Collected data

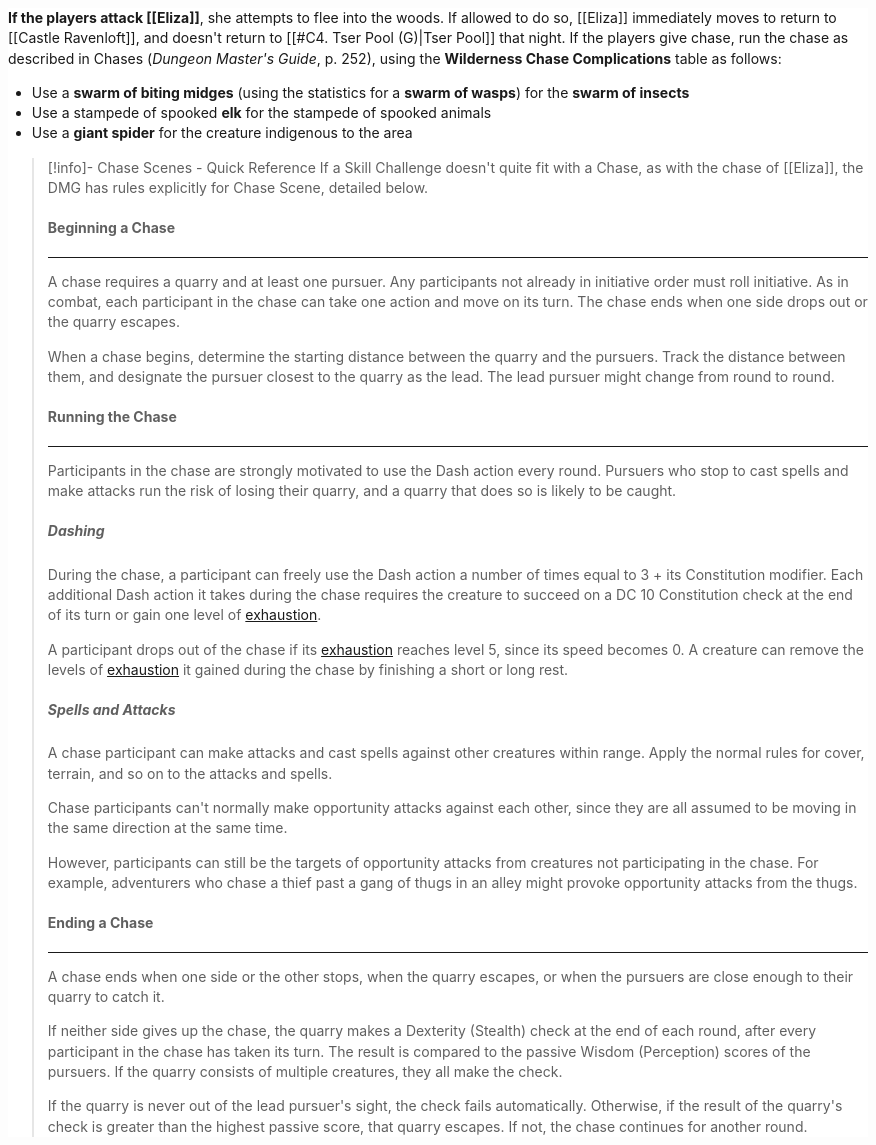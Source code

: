 **If the players attack [[Eliza]]**, she attempts to flee into the woods. If allowed to do so, [[Eliza]] immediately moves to return to [[Castle Ravenloft]], and doesn't return to [[#C4. Tser Pool (G)|Tser Pool]] that night. If the players give chase, run the chase as described in Chases (_Dungeon Master's Guide_, p. 252), using the **Wilderness Chase Complications** table as follows:

- Use a **swarm of biting midges** (using the statistics for a **swarm of wasps**) for the **swarm of insects**
- Use a stampede of spooked **elk** for the stampede of spooked animals
- Use a **giant spider** for the creature indigenous to the area

> [!info]- Chase Scenes - Quick Reference
> If a Skill Challenge doesn't quite fit with a Chase, as with the chase of [[Eliza]], the DMG has rules explicitly for Chase Scene, detailed below.
> #### Beginning a Chase
> ---
> A chase requires a quarry and at least one pursuer. Any participants not already in initiative order must roll initiative. As in combat, each participant in the chase can take one action and move on its turn. The chase ends when one side drops out or the quarry escapes.
> 
> When a chase begins, determine the starting distance between the quarry and the pursuers. Track the distance between them, and designate the pursuer closest to the quarry as the lead. The lead pursuer might change from round to round.
>#### Running the Chase
>---
>Participants in the chase are strongly motivated to use the Dash action every round. Pursuers who stop to cast spells and make attacks run the risk of losing their quarry, and a quarry that does so is likely to be caught.
>##### Dashing
>
>During the chase, a participant can freely use the Dash action a number of times equal to 3 + its Constitution modifier. Each additional Dash action it takes during the chase requires the creature to succeed on a DC 10 Constitution check at the end of its turn or gain one level of [exhaustion](https://2014.5e.tools/conditionsdiseases.html#exhaustion_phb).
>
>A participant drops out of the chase if its [exhaustion](https://2014.5e.tools/conditionsdiseases.html#exhaustion_phb) reaches level 5, since its speed becomes 0. A creature can remove the levels of [exhaustion](https://2014.5e.tools/conditionsdiseases.html#exhaustion_phb) it gained during the chase by finishing a short or long rest.
>##### Spells and Attacks
>
>A chase participant can make attacks and cast spells against other creatures within range. Apply the normal rules for cover, terrain, and so on to the attacks and spells.
>
>Chase participants can't normally make opportunity attacks against each other, since they are all assumed to be moving in the same direction at the same time.
>
>However, participants can still be the targets of opportunity attacks from creatures not participating in the chase. For example, adventurers who chase a thief past a gang of thugs in an alley might provoke opportunity attacks from the thugs.
>#### Ending a Chase
>---
>A chase ends when one side or the other stops, when the quarry escapes, or when the pursuers are close enough to their quarry to catch it.
>
>If neither side gives up the chase, the quarry makes a Dexterity (Stealth) check at the end of each round, after every participant in the chase has taken its turn. The result is compared to the passive Wisdom (Perception) scores of the pursuers. If the quarry consists of multiple creatures, they all make the check.
>
>If the quarry is never out of the lead pursuer's sight, the check fails automatically. Otherwise, if the result of the quarry's check is greater than the highest passive score, that quarry escapes. If not, the chase continues for another round.
>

WHAT YOU SHOULD DO »
Skip the pictures and quote each line of the entries above, from the first through the line with "- Use a **giant", exactly as it appears.

OUTPUT BELOW »
Source code

: **If the players attack [[Eliza]]**, she attempts to flee into the woods. If allowed to do so, [[Eliza]] immediately moves to return to [[Castle Ravenloft]], and doesn't return to [[#C4. Tser Pool (G)|Tser Pool]] that night. If the players give chase, run the chase as described in Chases (_Dungeon Master's Guide_, p. 252), using the **Wilderness Chase Complications** table as follows:

- Use a **swarm of biting midges** (using the statistics for a **swarm of wasps**) for the **swarm of insects**
- Use a stampede of spooked **elk** for the stampede of spooked animals
- Use a **giant spider** for the creature indigenous to the area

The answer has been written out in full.